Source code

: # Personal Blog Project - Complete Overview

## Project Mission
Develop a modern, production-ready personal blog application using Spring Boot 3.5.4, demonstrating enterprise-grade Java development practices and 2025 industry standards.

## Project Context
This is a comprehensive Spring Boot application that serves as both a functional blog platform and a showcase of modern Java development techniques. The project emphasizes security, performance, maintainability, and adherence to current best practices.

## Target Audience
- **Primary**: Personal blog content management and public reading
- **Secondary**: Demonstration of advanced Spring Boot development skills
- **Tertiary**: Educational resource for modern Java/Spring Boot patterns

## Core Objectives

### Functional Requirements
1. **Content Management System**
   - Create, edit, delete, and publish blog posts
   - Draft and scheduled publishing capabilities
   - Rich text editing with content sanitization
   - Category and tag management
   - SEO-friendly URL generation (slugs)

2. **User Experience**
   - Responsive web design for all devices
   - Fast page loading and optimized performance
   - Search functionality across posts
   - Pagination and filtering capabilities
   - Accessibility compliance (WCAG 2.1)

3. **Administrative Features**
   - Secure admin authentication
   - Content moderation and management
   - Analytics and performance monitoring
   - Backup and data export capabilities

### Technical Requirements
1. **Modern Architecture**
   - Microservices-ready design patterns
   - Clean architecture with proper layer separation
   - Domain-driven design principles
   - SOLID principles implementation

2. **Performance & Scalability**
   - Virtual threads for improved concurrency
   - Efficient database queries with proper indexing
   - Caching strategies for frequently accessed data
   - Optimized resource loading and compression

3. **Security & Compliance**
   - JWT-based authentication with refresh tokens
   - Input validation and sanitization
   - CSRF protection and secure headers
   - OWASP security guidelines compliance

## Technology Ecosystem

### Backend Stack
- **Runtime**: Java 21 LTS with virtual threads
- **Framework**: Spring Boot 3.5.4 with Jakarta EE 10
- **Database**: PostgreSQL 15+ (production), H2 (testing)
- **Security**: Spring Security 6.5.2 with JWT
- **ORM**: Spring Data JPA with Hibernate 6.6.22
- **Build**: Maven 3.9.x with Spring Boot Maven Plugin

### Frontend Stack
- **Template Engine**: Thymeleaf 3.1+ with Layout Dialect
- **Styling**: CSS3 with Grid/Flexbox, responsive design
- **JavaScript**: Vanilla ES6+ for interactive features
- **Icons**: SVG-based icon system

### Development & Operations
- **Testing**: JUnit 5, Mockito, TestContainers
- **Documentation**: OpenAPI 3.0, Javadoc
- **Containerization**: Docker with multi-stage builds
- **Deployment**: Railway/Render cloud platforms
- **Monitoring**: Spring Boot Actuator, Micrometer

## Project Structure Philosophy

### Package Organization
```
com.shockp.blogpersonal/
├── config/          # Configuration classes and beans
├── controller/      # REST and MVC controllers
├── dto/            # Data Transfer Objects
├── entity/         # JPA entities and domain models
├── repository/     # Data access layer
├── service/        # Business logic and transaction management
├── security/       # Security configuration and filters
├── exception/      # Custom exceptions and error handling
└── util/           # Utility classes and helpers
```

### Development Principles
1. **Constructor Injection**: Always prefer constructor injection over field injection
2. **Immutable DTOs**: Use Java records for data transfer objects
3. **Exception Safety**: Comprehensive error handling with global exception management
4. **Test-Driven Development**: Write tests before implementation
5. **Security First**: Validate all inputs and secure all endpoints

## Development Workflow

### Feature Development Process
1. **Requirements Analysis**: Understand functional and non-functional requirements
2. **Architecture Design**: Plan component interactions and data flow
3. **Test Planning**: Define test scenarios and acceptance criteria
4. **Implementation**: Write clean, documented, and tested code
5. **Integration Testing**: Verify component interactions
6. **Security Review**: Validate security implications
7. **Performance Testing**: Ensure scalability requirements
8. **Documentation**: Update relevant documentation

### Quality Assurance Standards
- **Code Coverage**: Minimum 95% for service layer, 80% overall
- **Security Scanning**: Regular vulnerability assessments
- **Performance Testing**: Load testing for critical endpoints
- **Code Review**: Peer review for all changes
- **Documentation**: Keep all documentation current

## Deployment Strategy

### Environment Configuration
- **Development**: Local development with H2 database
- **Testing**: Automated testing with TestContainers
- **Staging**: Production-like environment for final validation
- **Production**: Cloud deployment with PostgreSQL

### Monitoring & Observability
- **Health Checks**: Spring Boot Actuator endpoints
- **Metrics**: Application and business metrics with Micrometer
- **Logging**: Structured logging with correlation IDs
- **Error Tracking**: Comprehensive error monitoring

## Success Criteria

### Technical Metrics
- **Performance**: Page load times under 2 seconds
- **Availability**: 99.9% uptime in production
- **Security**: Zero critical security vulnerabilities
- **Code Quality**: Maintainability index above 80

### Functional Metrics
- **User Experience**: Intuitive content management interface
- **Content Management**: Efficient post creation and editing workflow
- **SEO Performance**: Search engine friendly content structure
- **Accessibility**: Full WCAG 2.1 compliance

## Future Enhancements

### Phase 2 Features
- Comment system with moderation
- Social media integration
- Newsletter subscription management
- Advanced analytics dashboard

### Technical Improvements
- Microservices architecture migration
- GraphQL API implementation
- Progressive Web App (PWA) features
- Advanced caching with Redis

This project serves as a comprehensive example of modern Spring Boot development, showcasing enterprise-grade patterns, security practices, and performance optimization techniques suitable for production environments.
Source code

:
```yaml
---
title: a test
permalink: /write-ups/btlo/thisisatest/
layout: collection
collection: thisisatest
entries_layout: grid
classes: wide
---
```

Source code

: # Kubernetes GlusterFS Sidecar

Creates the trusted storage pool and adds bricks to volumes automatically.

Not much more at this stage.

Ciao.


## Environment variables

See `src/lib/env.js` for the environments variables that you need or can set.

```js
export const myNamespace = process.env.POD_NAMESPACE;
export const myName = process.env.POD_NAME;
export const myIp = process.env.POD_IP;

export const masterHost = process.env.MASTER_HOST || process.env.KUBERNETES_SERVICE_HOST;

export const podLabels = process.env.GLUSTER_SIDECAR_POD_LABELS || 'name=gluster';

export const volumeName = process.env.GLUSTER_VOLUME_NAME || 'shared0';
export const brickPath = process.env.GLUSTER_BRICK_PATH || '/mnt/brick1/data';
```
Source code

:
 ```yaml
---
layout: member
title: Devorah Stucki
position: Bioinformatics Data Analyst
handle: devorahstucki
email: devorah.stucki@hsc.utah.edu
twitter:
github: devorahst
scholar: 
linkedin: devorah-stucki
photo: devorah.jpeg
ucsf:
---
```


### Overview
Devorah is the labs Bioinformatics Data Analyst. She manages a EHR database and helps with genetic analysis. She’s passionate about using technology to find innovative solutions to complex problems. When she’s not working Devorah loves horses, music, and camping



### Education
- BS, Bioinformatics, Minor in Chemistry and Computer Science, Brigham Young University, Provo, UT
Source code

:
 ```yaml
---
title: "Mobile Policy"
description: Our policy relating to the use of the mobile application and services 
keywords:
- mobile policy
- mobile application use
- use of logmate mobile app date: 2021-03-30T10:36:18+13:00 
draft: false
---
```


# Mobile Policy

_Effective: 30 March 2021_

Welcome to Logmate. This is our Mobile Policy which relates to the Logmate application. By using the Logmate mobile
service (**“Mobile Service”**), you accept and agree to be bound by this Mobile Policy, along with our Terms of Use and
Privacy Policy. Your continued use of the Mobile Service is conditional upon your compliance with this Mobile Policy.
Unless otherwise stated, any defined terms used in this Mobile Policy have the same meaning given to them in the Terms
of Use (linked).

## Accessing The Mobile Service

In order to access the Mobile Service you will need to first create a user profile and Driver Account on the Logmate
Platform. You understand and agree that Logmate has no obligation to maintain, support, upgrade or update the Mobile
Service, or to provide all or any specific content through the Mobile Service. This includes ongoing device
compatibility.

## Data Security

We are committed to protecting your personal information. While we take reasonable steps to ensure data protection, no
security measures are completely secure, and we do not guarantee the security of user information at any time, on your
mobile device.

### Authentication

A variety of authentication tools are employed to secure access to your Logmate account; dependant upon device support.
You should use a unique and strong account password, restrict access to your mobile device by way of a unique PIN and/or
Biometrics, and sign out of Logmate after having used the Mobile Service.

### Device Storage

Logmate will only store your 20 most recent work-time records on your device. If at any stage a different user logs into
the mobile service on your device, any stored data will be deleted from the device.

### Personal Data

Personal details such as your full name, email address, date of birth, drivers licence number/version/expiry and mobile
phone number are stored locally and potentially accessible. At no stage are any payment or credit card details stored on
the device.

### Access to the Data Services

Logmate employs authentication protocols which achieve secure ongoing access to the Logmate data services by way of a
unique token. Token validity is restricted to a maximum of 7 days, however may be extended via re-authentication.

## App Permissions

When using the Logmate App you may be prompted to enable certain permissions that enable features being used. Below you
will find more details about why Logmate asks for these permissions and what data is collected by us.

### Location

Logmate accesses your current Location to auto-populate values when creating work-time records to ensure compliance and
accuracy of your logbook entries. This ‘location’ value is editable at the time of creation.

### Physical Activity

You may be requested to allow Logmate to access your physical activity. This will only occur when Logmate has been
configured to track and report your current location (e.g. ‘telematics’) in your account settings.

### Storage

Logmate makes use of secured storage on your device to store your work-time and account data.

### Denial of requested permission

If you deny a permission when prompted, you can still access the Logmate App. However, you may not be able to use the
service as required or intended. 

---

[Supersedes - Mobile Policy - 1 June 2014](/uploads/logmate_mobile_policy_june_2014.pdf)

(The problem): When a line of the material holds the string "friendly", copy that line.

(Finished task):
   - SEO-friendly URL generation (slugs)
- **SEO Performance**: Search engine friendly content structure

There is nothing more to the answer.